BRIEF
Copy, exactly and without additions, every line in the records below from the one holding "- Fix modal background height" through the one holding "#this is the", both ends included.

Stored dataset items:
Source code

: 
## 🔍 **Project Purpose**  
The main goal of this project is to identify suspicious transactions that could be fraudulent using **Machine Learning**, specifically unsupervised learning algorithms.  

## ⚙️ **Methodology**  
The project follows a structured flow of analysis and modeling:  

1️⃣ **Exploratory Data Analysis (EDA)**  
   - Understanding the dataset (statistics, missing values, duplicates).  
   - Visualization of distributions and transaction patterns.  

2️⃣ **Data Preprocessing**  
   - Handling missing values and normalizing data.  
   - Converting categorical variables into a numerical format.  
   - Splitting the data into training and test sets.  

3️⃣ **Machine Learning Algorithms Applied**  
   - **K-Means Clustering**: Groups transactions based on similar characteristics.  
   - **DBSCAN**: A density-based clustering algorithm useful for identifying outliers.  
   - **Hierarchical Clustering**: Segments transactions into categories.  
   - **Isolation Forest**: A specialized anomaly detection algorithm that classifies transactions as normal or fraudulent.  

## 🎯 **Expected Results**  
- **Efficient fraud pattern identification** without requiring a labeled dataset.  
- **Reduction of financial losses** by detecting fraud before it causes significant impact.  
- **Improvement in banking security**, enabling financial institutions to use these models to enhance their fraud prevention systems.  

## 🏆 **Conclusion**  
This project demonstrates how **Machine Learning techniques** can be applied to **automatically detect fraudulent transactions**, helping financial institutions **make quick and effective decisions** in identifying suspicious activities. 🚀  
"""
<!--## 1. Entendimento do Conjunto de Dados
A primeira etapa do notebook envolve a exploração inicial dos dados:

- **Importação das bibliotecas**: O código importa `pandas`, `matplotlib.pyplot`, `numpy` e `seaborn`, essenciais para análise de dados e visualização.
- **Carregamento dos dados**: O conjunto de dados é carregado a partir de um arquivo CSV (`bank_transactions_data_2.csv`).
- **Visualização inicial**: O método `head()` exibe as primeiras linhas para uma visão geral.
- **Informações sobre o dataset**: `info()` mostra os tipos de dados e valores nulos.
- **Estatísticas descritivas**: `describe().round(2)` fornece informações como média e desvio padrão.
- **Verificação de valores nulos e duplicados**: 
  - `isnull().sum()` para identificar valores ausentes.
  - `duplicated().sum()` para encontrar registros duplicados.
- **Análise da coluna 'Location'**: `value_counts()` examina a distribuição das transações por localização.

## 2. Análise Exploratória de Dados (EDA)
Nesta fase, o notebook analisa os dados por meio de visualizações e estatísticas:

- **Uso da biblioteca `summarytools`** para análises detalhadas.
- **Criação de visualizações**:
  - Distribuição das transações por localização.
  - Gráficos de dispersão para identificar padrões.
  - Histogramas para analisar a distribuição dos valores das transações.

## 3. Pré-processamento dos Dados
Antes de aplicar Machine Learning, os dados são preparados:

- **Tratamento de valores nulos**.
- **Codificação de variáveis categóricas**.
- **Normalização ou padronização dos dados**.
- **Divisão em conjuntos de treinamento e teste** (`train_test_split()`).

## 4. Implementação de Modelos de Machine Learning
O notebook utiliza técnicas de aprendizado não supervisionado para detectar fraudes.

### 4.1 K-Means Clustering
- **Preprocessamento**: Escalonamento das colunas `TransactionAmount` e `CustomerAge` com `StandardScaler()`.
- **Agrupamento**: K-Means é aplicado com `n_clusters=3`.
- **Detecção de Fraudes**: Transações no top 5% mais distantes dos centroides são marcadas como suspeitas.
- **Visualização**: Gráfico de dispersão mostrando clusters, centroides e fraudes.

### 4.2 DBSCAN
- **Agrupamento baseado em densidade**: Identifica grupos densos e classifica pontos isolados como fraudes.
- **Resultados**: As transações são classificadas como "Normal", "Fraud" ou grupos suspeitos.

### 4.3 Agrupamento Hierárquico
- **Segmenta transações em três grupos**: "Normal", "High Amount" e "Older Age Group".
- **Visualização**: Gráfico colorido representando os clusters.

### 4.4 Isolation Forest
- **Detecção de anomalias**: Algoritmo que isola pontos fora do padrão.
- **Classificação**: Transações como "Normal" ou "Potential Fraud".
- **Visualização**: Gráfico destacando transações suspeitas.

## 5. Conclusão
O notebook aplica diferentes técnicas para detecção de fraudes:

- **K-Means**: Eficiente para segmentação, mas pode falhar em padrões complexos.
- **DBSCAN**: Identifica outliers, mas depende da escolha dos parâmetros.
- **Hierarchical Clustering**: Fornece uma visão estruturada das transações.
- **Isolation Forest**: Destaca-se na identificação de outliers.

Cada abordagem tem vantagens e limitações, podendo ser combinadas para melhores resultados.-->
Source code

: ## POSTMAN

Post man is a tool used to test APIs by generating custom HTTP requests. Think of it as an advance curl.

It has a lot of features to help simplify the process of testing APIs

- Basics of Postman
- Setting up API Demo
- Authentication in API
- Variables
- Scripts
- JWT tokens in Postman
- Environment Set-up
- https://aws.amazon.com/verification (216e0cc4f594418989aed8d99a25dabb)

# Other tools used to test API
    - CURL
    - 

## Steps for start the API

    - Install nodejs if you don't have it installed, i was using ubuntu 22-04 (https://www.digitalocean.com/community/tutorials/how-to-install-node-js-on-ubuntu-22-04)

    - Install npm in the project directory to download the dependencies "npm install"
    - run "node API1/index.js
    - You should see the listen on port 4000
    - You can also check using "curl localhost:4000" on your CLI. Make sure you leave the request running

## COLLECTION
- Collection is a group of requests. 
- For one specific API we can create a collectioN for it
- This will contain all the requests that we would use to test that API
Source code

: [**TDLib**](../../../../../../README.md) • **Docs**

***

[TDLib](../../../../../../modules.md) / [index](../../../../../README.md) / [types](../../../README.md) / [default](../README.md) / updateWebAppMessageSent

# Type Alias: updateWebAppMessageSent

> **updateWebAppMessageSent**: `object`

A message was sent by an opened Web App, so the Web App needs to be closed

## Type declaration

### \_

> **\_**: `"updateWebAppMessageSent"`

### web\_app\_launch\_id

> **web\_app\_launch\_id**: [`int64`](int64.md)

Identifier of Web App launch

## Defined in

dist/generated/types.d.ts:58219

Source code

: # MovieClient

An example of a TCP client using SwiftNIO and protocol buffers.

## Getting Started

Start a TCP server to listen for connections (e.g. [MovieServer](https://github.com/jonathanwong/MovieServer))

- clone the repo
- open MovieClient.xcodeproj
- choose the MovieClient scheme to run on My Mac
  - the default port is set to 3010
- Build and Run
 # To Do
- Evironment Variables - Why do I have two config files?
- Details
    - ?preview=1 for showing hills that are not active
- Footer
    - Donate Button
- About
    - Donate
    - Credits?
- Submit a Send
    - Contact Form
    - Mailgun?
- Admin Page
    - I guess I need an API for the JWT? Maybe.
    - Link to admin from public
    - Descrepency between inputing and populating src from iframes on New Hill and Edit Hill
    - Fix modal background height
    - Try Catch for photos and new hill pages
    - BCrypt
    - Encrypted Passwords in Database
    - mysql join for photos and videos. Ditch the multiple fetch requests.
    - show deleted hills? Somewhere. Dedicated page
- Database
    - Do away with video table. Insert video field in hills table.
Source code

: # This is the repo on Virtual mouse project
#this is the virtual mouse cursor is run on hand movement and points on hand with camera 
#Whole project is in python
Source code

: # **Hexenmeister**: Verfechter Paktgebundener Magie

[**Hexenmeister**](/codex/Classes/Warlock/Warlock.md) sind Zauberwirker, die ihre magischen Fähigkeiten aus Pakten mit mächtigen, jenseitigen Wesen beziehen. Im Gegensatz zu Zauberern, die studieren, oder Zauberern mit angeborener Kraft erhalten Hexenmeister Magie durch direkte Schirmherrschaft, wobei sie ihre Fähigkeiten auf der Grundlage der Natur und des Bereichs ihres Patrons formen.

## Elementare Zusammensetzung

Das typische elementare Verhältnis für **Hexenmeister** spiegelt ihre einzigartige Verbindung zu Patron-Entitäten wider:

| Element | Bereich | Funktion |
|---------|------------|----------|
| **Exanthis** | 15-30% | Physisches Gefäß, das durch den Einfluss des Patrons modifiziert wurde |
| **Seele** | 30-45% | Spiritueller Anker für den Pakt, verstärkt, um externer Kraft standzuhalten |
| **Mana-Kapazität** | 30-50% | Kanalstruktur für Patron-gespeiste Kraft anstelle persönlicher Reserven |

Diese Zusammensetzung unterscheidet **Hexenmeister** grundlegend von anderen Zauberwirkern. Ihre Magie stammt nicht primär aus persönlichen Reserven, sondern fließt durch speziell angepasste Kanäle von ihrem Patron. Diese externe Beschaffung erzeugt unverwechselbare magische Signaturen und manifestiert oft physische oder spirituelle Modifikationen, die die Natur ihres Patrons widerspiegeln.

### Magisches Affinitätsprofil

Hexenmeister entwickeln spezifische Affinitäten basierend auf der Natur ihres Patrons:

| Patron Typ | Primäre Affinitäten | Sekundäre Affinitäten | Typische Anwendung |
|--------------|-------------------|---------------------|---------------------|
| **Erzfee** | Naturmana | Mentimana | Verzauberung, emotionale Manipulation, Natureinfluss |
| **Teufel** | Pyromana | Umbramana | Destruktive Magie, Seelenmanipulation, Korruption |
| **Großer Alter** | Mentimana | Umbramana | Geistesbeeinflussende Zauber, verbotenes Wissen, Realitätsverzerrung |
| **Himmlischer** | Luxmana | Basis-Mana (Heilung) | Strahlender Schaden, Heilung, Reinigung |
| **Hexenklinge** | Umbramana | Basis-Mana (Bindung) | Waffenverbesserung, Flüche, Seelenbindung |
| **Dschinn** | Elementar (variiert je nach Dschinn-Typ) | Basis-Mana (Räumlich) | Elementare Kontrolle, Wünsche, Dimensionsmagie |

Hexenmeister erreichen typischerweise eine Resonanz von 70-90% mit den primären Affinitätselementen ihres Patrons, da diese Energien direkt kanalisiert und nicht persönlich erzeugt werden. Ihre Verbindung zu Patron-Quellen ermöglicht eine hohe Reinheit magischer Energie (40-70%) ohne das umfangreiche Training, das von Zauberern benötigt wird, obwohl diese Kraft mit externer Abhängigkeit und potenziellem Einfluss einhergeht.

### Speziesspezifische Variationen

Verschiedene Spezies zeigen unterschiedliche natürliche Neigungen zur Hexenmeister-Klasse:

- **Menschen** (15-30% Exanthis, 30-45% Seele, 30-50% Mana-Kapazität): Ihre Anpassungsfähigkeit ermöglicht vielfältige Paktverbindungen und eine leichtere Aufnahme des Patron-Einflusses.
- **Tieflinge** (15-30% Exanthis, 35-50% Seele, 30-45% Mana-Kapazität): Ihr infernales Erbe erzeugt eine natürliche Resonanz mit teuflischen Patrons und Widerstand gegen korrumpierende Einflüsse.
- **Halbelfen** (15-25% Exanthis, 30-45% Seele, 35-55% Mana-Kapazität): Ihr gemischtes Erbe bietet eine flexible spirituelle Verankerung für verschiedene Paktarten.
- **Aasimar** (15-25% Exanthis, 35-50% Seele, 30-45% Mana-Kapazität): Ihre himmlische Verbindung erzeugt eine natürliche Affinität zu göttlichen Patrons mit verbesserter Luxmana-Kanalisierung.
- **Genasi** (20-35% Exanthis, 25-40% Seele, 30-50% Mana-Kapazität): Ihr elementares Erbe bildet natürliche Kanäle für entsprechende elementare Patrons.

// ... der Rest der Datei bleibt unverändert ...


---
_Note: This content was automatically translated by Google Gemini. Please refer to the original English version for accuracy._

ANSWER TO THE PROBLEM
    - Fix modal background height
    - Try Catch for photos and new hill pages
    - BCrypt
    - Encrypted Passwords in Database
    - mysql join for photos and videos. Ditch the multiple fetch requests.
    - show deleted hills? Somewhere. Dedicated page
- Database
    - Do away with video table. Insert video field in hills table.
Source code

: # This is the repo on Virtual mouse project
#this is the virtual mouse cursor is run on hand movement and points on hand with camera 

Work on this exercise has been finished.